This is pure coincidence, but Nabokov stated, multiple times, that his inspiration for Humbert began with the story of an ape in a cage.

The first little throb of Lolita went through me late in 1939 or early in 1940, in Paris ...somehow prompted by a newspaper story about an ape in the Jardin des Plantes, who, after months of coaxing by a scientist, produced the first drawing ever charcoaled by an animal: this sketch showed the bars of the poor creature's cage.

No one has been able to find the above news story related by Nabokov and I believe it's been concluded that the news story Nabokov described doesn't exist. But back in 1998 on NABOKOV-L a wonderful bit of research was posted and god love the person who dug deep and found it, may fate grant them a prime parking space daily. What they found was that on 5 December 1949 in Life magazine there appeared a letter from a H. Humber Clark responding to a story in the November 14th edition of Life on an ape named Cookie taking photos from within its cage. Humber wrote, "Photographer Bernard Hoffman's Cookie was not the first ape to take a picture. My protogree, whose name was also Cookie, was an advanced shutterbug more than seven years ago when an article appeared in This Week magazine Oct. 11 1942." With the letter were a couple of photos: one of the first "Cookie" holding a Kodak, another of Cookie's supposed picture out of the bars of the cage. Yet another person, Seaborn Jones Jr., wrote in to point out that on September 5 1938 Life had published another picture of a chimpanzee in a cage at a zoo and it was holding a camera alongside a photo it had taken.

What makes the above letters something to be taken into consideration is that on the opposite page of the letter in that 5 December 1949 issue was a letter from Nabokov.

Sirs: It may interest you to learn that the butterfly wings in the third panel of the Bosch triptych belong to a female of the common European species now known as Maniola jurtina, which Linaeus described some 250 years after Bosch knocked it down with his cap in a Flemish meadow to place it in his hell. Vladimir Nabokov

The head spins. There are multiple things of interest going on here in relationship to Lolita, some of which I discuss further in my analysis, but in this excerpt I'm going to keep as the point of focus Nabokov's interest in the caged ape picturing the bars of its cage, and the coincidence of Kubrick having made, in 1946, photographs from the supposed point of view of a monkey viewing people outside its cage.

Which means Kubrick would have been the monkey. Which is something that's mildly amusing when one considers he later does this film of a book that drew its inspiration (at least Nabokov insisted it did) from just such a caged and self-aware monkey picturing its predicament. No doubt the coincidence wouldn't have bypassed Kubrick.

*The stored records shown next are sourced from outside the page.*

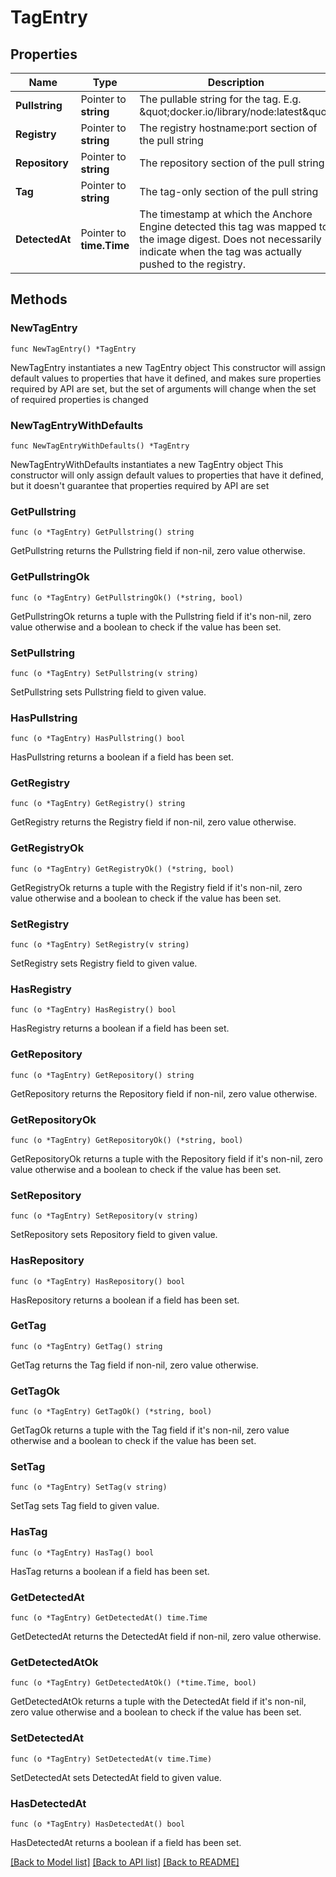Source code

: # TagEntry

## Properties

Name | Type | Description | Notes
------------ | ------------- | ------------- | -------------
**Pullstring** | Pointer to **string** | The pullable string for the tag. E.g. \&quot;docker.io/library/node:latest\&quot; | [optional] 
**Registry** | Pointer to **string** | The registry hostname:port section of the pull string | [optional] 
**Repository** | Pointer to **string** | The repository section of the pull string | [optional] 
**Tag** | Pointer to **string** | The tag-only section of the pull string | [optional] 
**DetectedAt** | Pointer to **time.Time** | The timestamp at which the Anchore Engine detected this tag was mapped to the image digest. Does not necessarily indicate when the tag was actually pushed to the registry. | [optional] 

## Methods

### NewTagEntry

`func NewTagEntry() *TagEntry`

NewTagEntry instantiates a new TagEntry object
This constructor will assign default values to properties that have it defined,
and makes sure properties required by API are set, but the set of arguments
will change when the set of required properties is changed

### NewTagEntryWithDefaults

`func NewTagEntryWithDefaults() *TagEntry`

NewTagEntryWithDefaults instantiates a new TagEntry object
This constructor will only assign default values to properties that have it defined,
but it doesn't guarantee that properties required by API are set

### GetPullstring

`func (o *TagEntry) GetPullstring() string`

GetPullstring returns the Pullstring field if non-nil, zero value otherwise.

### GetPullstringOk

`func (o *TagEntry) GetPullstringOk() (*string, bool)`

GetPullstringOk returns a tuple with the Pullstring field if it's non-nil, zero value otherwise
and a boolean to check if the value has been set.

### SetPullstring

`func (o *TagEntry) SetPullstring(v string)`

SetPullstring sets Pullstring field to given value.

### HasPullstring

`func (o *TagEntry) HasPullstring() bool`

HasPullstring returns a boolean if a field has been set.

### GetRegistry

`func (o *TagEntry) GetRegistry() string`

GetRegistry returns the Registry field if non-nil, zero value otherwise.

### GetRegistryOk

`func (o *TagEntry) GetRegistryOk() (*string, bool)`

GetRegistryOk returns a tuple with the Registry field if it's non-nil, zero value otherwise
and a boolean to check if the value has been set.

### SetRegistry

`func (o *TagEntry) SetRegistry(v string)`

SetRegistry sets Registry field to given value.

### HasRegistry

`func (o *TagEntry) HasRegistry() bool`

HasRegistry returns a boolean if a field has been set.

### GetRepository

`func (o *TagEntry) GetRepository() string`

GetRepository returns the Repository field if non-nil, zero value otherwise.

### GetRepositoryOk

`func (o *TagEntry) GetRepositoryOk() (*string, bool)`

GetRepositoryOk returns a tuple with the Repository field if it's non-nil, zero value otherwise
and a boolean to check if the value has been set.

### SetRepository

`func (o *TagEntry) SetRepository(v string)`

SetRepository sets Repository field to given value.

### HasRepository

`func (o *TagEntry) HasRepository() bool`

HasRepository returns a boolean if a field has been set.

### GetTag

`func (o *TagEntry) GetTag() string`

GetTag returns the Tag field if non-nil, zero value otherwise.

### GetTagOk

`func (o *TagEntry) GetTagOk() (*string, bool)`

GetTagOk returns a tuple with the Tag field if it's non-nil, zero value otherwise
and a boolean to check if the value has been set.

### SetTag

`func (o *TagEntry) SetTag(v string)`

SetTag sets Tag field to given value.

### HasTag

`func (o *TagEntry) HasTag() bool`

HasTag returns a boolean if a field has been set.

### GetDetectedAt

`func (o *TagEntry) GetDetectedAt() time.Time`

GetDetectedAt returns the DetectedAt field if non-nil, zero value otherwise.

### GetDetectedAtOk

`func (o *TagEntry) GetDetectedAtOk() (*time.Time, bool)`

GetDetectedAtOk returns a tuple with the DetectedAt field if it's non-nil, zero value otherwise
and a boolean to check if the value has been set.

### SetDetectedAt

`func (o *TagEntry) SetDetectedAt(v time.Time)`

SetDetectedAt sets DetectedAt field to given value.

### HasDetectedAt

`func (o *TagEntry) HasDetectedAt() bool`

HasDetectedAt returns a boolean if a field has been set.


[[Back to Model list]](../README.md#documentation-for-models) [[Back to API list]](../README.md#documentation-for-api-endpoints) [[Back to README]](../README.md)



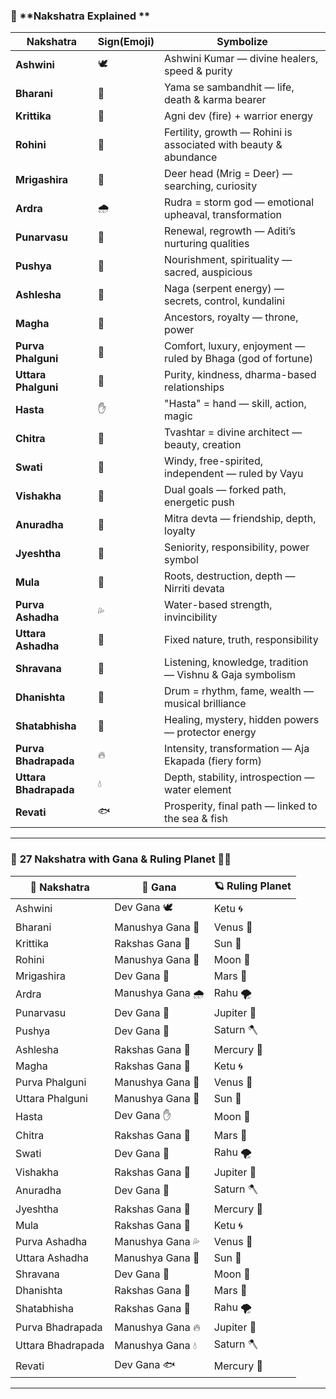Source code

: ### 🌟 **Nakshatra Explained **

| Nakshatra             | Sign(Emoji) | Symbolize                                        |
| --------------------- | ----- | ---------------------------------------------------------------- |
| **Ashwini**           | 🕊️   | Ashwini Kumar — divine healers, speed & purity                   |
| **Bharani**           | 🧍    | Yama se sambandhit — life, death & karma bearer                  |
| **Krittika**          | 🦁    | Agni dev (fire) + warrior energy                                 |
| **Rohini**            | 🌾    | Fertility, growth — Rohini is associated with beauty & abundance |
| **Mrigashira**        | 🐎    | Deer head (Mrig = Deer) — searching, curiosity                   |
| **Ardra**             | 🌧️   | Rudra = storm god — emotional upheaval, transformation           |
| **Punarvasu**         | 🌿    | Renewal, regrowth — Aditi’s nurturing qualities                  |
| **Pushya**            | 🐚    | Nourishment, spirituality — sacred, auspicious                   |
| **Ashlesha**          | 🐍    | Naga (serpent energy) — secrets, control, kundalini              |
| **Magha**             | 👑    | Ancestors, royalty — throne, power                               |
| **Purva Phalguni**    | 🌺    | Comfort, luxury, enjoyment — ruled by Bhaga (god of fortune)     |
| **Uttara Phalguni**   | 🌼    | Purity, kindness, dharma-based relationships                     |
| **Hasta**             | ✋     | "Hasta" = hand — skill, action, magic                            |
| **Chitra**            | 🎨    | Tvashtar = divine architect — beauty, creation                   |
| **Swati**             | 🍃    | Windy, free-spirited, independent — ruled by Vayu                |
| **Vishakha**          | 🔱    | Dual goals — forked path, energetic push                         |
| **Anuradha**          | 🌊    | Mitra devta — friendship, depth, loyalty                         |
| **Jyeshtha**          | 🔔    | Seniority, responsibility, power symbol                          |
| **Mula**              | 🌿    | Roots, destruction, depth — Nirriti devata                       |
| **Purva Ashadha**     | 💦    | Water-based strength, invincibility                              |
| **Uttara Ashadha**    | 🔔    | Fixed nature, truth, responsibility                              |
| **Shravana**          | 🐘    | Listening, knowledge, tradition — Vishnu & Gaja symbolism        |
| **Dhanishta**         | 🥁    | Drum = rhythm, fame, wealth — musical brilliance                 |
| **Shatabhisha**       | 🧿    | Healing, mystery, hidden powers — protector energy               |
| **Purva Bhadrapada**  | 🔥    | Intensity, transformation — Aja Ekapada (fiery form)             |
| **Uttara Bhadrapada** | 💧    | Depth, stability, introspection — water element                  |
| **Revati**            | 🐟    | Prosperity, final path — linked to the sea & fish                |

---

### 🌌 **27 Nakshatra with Gana & Ruling Planet** 🌙✨

| 🌟 **Nakshatra**  | 🧘 **Gana**       | 🪐 **Ruling Planet** |
| ----------------- | ----------------- | -------------------- |
| Ashwini           | Dev Gana 🕊️      | Ketu 🌀              |
| Bharani           | Manushya Gana 🧍  | Venus 💖             |
| Krittika          | Rakshas Gana 🦁   | Sun 🔆               |
| Rohini            | Manushya Gana 🌾  | Moon 🌝              |
| Mrigashira        | Dev Gana 🐎       | Mars 🔴              |
| Ardra             | Manushya Gana 🌧️ | Rahu 🌪️             |
| Punarvasu         | Dev Gana 🌿       | Jupiter 🌟           |
| Pushya            | Dev Gana 🐚       | Saturn 🪓            |
| Ashlesha          | Rakshas Gana 🐍   | Mercury 💬           |
| Magha             | Rakshas Gana 👑   | Ketu 🌀              |
| Purva Phalguni    | Manushya Gana 🌺  | Venus 💖             |
| Uttara Phalguni   | Manushya Gana 🌼  | Sun 🔆               |
| Hasta             | Dev Gana ✋        | Moon 🌝              |
| Chitra            | Rakshas Gana 🎨   | Mars 🔴              |
| Swati             | Dev Gana 🍃       | Rahu 🌪️             |
| Vishakha          | Rakshas Gana 🔱   | Jupiter 🌟           |
| Anuradha          | Dev Gana 🌊       | Saturn 🪓            |
| Jyeshtha          | Rakshas Gana 🔔   | Mercury 💬           |
| Mula              | Rakshas Gana 🌿   | Ketu 🌀              |
| Purva Ashadha     | Manushya Gana 💦  | Venus 💖             |
| Uttara Ashadha    | Manushya Gana 🔔  | Sun 🔆               |
| Shravana          | Dev Gana 🐘       | Moon 🌝              |
| Dhanishta         | Rakshas Gana 🥁   | Mars 🔴              |
| Shatabhisha       | Rakshas Gana 🧿   | Rahu 🌪️             |
| Purva Bhadrapada  | Manushya Gana 🔥  | Jupiter 🌟           |
| Uttara Bhadrapada | Manushya Gana 💧  | Saturn 🪓            |
| Revati            | Dev Gana 🐟       | Mercury 💬           |

---
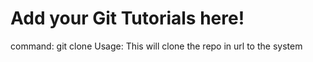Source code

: # Add your Git Tutorials here!
command: git clone <url>
Usage: This will clone the repo in url to the system
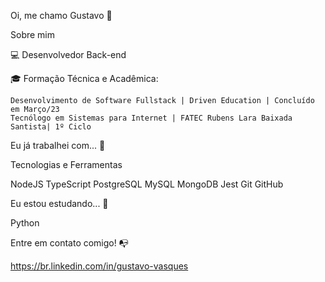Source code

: 
Oi, me chamo Gustavo 👋

Sobre mim

💻 Desenvolvedor Back-end

🎓 Formação Técnica e Acadêmica:

    Desenvolvimento de Software Fullstack | Driven Education | Concluído em Março/23
    Tecnólogo em Sistemas para Internet | FATEC Rubens Lara Baixada Santista| 1º Ciclo

Eu já trabalhei com... 🔧

Tecnologias e Ferramentas

NodeJS TypeScript PostgreSQL MySQL MongoDB Jest Git GitHub

Eu estou estudando... 🧩

Python

Entre em contato comigo! 📭

https://br.linkedin.com/in/gustavo-vasques

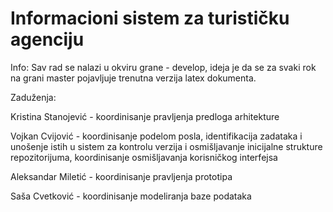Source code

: # Informacioni sistem za turističku agenciju

Info:
Sav rad se nalazi u okviru grane - develop, ideja je da se za svaki rok na
grani master pojavljuje trenutna verzija latex dokumenta.


Zaduženja:

Kristina Stanojević - koordinisanje pravljenja predloga arhitekture

Vojkan Cvijović - koordinisanje podelom posla, identifikacija zadataka i unošenje istih u sistem za kontrolu verzija i osmišljavanje inicijalne strukture repozitorijuma, koordinisanje osmišljavanja korisničkog interfejsa

Aleksandar Miletić - koordinisanje pravljenja prototipa

Saša Cvetković - koordinisanje modeliranja baze podataka
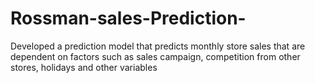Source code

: # Rossman-sales-Prediction-
Developed a prediction model that predicts monthly store sales that are dependent on factors such as sales campaign, competition from other stores, holidays and other variables
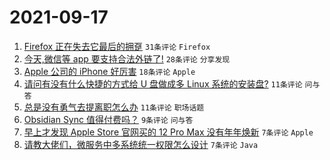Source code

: # 2021-09-17

1. [Firefox 正在失去它最后的拥趸](https://www.v2ex.com/t/802450) `31条评论` `Firefox`
1. [今天,微信等 app 要支持合法外链了!](https://www.v2ex.com/t/802447) `28条评论` `分享发现`
1. [Apple 公司的 iPhone 好厉害](https://www.v2ex.com/t/802444) `18条评论` `Apple`
1. [请问有没有什么快捷的方式给 U 盘做成多 Linux 系统的安装盘?](https://www.v2ex.com/t/802456) `11条评论` `问与答`
1. [总是没有勇气去提离职怎么办](https://www.v2ex.com/t/802445) `11条评论` `职场话题`
1. [Obsidian Sync 值得付费吗？](https://www.v2ex.com/t/802446) `9条评论` `问与答`
1. [早上才发现 Apple Store 官网买的 12 Pro Max 没有年年焕新](https://www.v2ex.com/t/802461) `7条评论` `Apple`
1. [请教大佬们，微服务中多系统统一权限怎么设计](https://www.v2ex.com/t/802442) `7条评论` `Java`
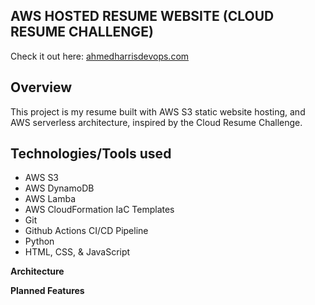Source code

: ## **AWS HOSTED RESUME WEBSITE (CLOUD RESUME CHALLENGE)**

Check it out here: [ahmedharrisdevops.com](https://ahmedharrisdevops.com )


## **Overview**
This project is my resume built with AWS S3 static website hosting, and AWS serverless architecture, inspired by the Cloud Resume Challenge. 



## **Technologies/Tools used**
* AWS S3
* AWS DynamoDB
* AWS Lamba
* AWS CloudFormation IaC Templates 
* Git
* Github Actions CI/CD Pipeline
* Python
* HTML, CSS, & JavaScript





**Architecture**



**Planned Features**
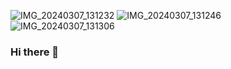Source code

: ![IMG_20240307_131232](https://github.com/Javajishivani/Javajishivani/assets/162459259/70a06e81-4d07-4c40-b40c-8d335b33d64f)
![IMG_20240307_131246](https://github.com/Javajishivani/Javajishivani/assets/162459259/14452d10-70f9-43c3-a457-f14fe0571769)
![IMG_20240307_131306](https://github.com/Javajishivani/Javajishivani/assets/162459259/608c14f3-3f9f-4863-b07f-314b5789c6de)
### Hi there 👋

<!--
**Javajishivani/Javajishivani** is a ✨ _special_ ✨ repository because its `README.md` (this file) appears on your GitHub profile.

Here are some ideas to get you started:

- 🔭 I’m currently working on ...
- 🌱 I’m currently learning ...
- 👯 I’m looking to collaborate on ...
- 🤔 I’m looking for help with ...
- 💬 Ask me about ...
- 📫 How to reach me: ...
- 😄 Pronouns: ...
- ⚡ Fun fact: ...
-->
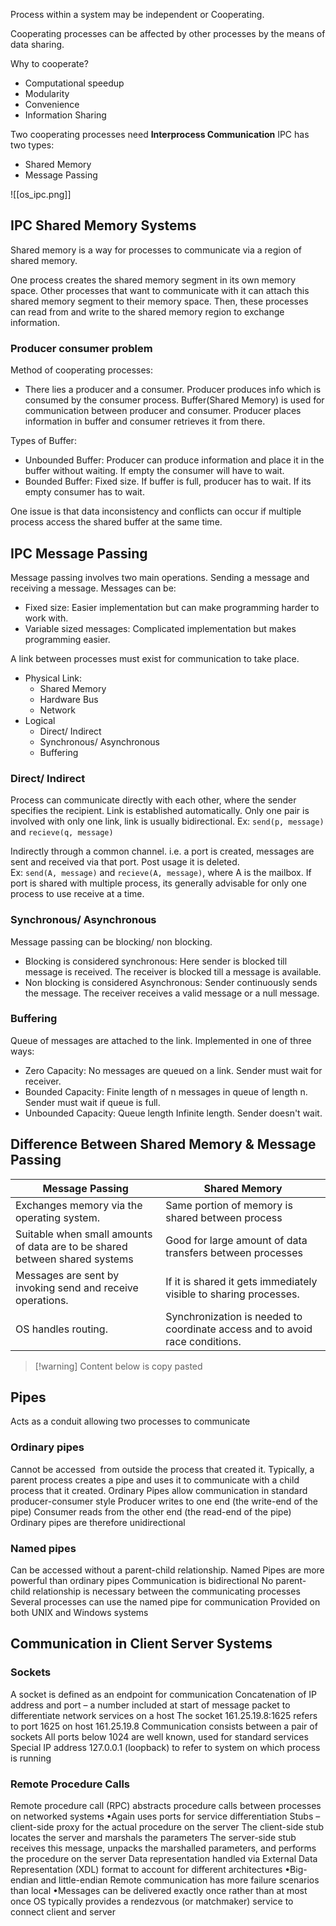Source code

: Process within a system may be independent or Cooperating.

Cooperating processes can be affected by other processes by the means of data sharing. 

Why to cooperate?
- Computational speedup
- Modularity
- Convenience 
- Information Sharing

Two cooperating processes need **Interprocess Communication**
IPC has two types:
- Shared Memory 
- Message Passing

![[os_ipc.png]]

## IPC Shared Memory Systems

Shared memory is a way for processes to communicate via a region of shared memory. 

One process creates the shared memory segment in its own memory space. Other processes that want to communicate with it can attach this shared memory segment to their memory space. Then, these processes can read from and write to the shared memory region to exchange information.

### Producer consumer problem

Method of cooperating processes:
- There lies a producer and a consumer. Producer produces info which is consumed by the consumer process. Buffer(Shared Memory) is used for communication between producer and consumer. Producer places information in buffer and consumer retrieves it from there.

Types of Buffer:
- Unbounded Buffer: 
	Producer can produce information and place it in the buffer without waiting. If empty the consumer will have to wait.
- Bounded Buffer:
	Fixed size. If buffer is full, producer has to wait. If its empty consumer has to wait. 

One issue is that data inconsistency and conflicts can occur if multiple process access the shared buffer at the same time.


## IPC Message Passing 

Message passing involves two main operations. Sending a message and receiving a message. 
Messages can be:
- Fixed size: Easier implementation but can make programming harder to work with.
- Variable sized messages: Complicated implementation but makes programming easier.

A link between processes must exist for communication to take place.
- Physical Link:
	- Shared Memory
	- Hardware Bus
	- Network
- Logical 
	- Direct/ Indirect
	- Synchronous/ Asynchronous
	- Buffering


### Direct/ Indirect
Process can communicate directly with each other, where the sender specifies the recipient. Link is established automatically. Only one pair is involved with only one link, link is usually bidirectional. 
Ex: `send(p, message)` and `recieve(q, message)`

Indirectly through a common channel. i.e. a port is created, messages are sent and received via that port. Post usage it is deleted.  
Ex: `send(A, message)` and `recieve(A, message)`, where A is the mailbox.
If port is shared with multiple process, its generally advisable for only one process to use receive at a time. 


### Synchronous/ Asynchronous
Message passing can be blocking/ non blocking.
- Blocking is considered synchronous:
	Here sender is blocked till message is received. The receiver is blocked till a message is available.
- Non blocking is considered Asynchronous:
	Sender continuously sends the message. The receiver receives a valid message or a null message.   


### Buffering
Queue of messages are attached to the link. 
Implemented in one of three ways:
- Zero Capacity: No messages are queued on a link. Sender must wait for receiver.
- Bounded Capacity: Finite length of n messages in queue of length n. Sender must wait if queue is full.
- Unbounded Capacity: Queue length Infinite length. Sender doesn't wait.

## Difference Between Shared Memory & Message Passing

|Message Passing| Shared Memory|
|---|---|
|Exchanges memory via the operating system.|Same portion of memory is shared between process|
|Suitable when small amounts of data are to be shared between shared systems|Good for large amount of data transfers between processes|
|Messages are sent by invoking send and receive operations. |If it is shared it gets immediately visible to sharing processes. |
|OS handles routing.|Synchronization is needed to coordinate access and to avoid race conditions.|

>[!warning] Content below is copy pasted

## Pipes 

Acts as a conduit allowing two processes to communicate

### Ordinary pipes 
Cannot be accessed  from outside the process that created it. Typically, a parent process creates a pipe and uses it to communicate with a child process that it created.
Ordinary Pipes allow communication in standard producer-consumer style
Producer writes to one end (the write-end of the pipe)
Consumer reads from the other end (the read-end of the pipe)
Ordinary pipes are therefore unidirectional

### Named pipes 
Can be accessed without a parent-child relationship. Named Pipes are more powerful than ordinary pipes
Communication is bidirectional
No parent-child relationship is necessary between the communicating processes
Several processes can use the named pipe for communication
Provided on both UNIX and Windows systems


## Communication in Client Server Systems

### Sockets
A socket is defined as an endpoint for communication
Concatenation of IP address and port – a number included at start of message packet to differentiate network services on a host
The socket 161.25.19.8:1625 refers to port 1625 on host 161.25.19.8
Communication consists between a pair of sockets
All ports below 1024 are well known, used for standard services
Special IP address 127.0.0.1 (loopback) to refer to system on which process is running

### Remote Procedure Calls
Remote procedure call (RPC) abstracts procedure calls between processes on networked systems
•Again uses ports for service differentiation
Stubs – client-side proxy for the actual procedure on the server
The client-side stub locates the server and marshals the parameters
The server-side stub receives this message, unpacks the marshalled parameters, and performs the procedure on the server
Data representation handled via External Data Representation (XDL) format to account for different architectures
•Big-endian and little-endian
Remote communication has more failure scenarios than local
•Messages can be delivered exactly once rather than at most once
OS typically provides a rendezvous (or matchmaker) service to connect client and server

Nabokov was likely aware of H. Humber's letter to Life, as in another novel of his, The Original of Laura, Humbert is instead a Hubert H. Hubert, which would seem a play on H. Huber who had written the letter referring to the "first Cookie" (H. Huber Clark is in the 1940 census, so we can be confident he wasn't a playful conjuration of Nabakov's). It may be that Humbert Humbert's name was inspired by H. Humber Clark.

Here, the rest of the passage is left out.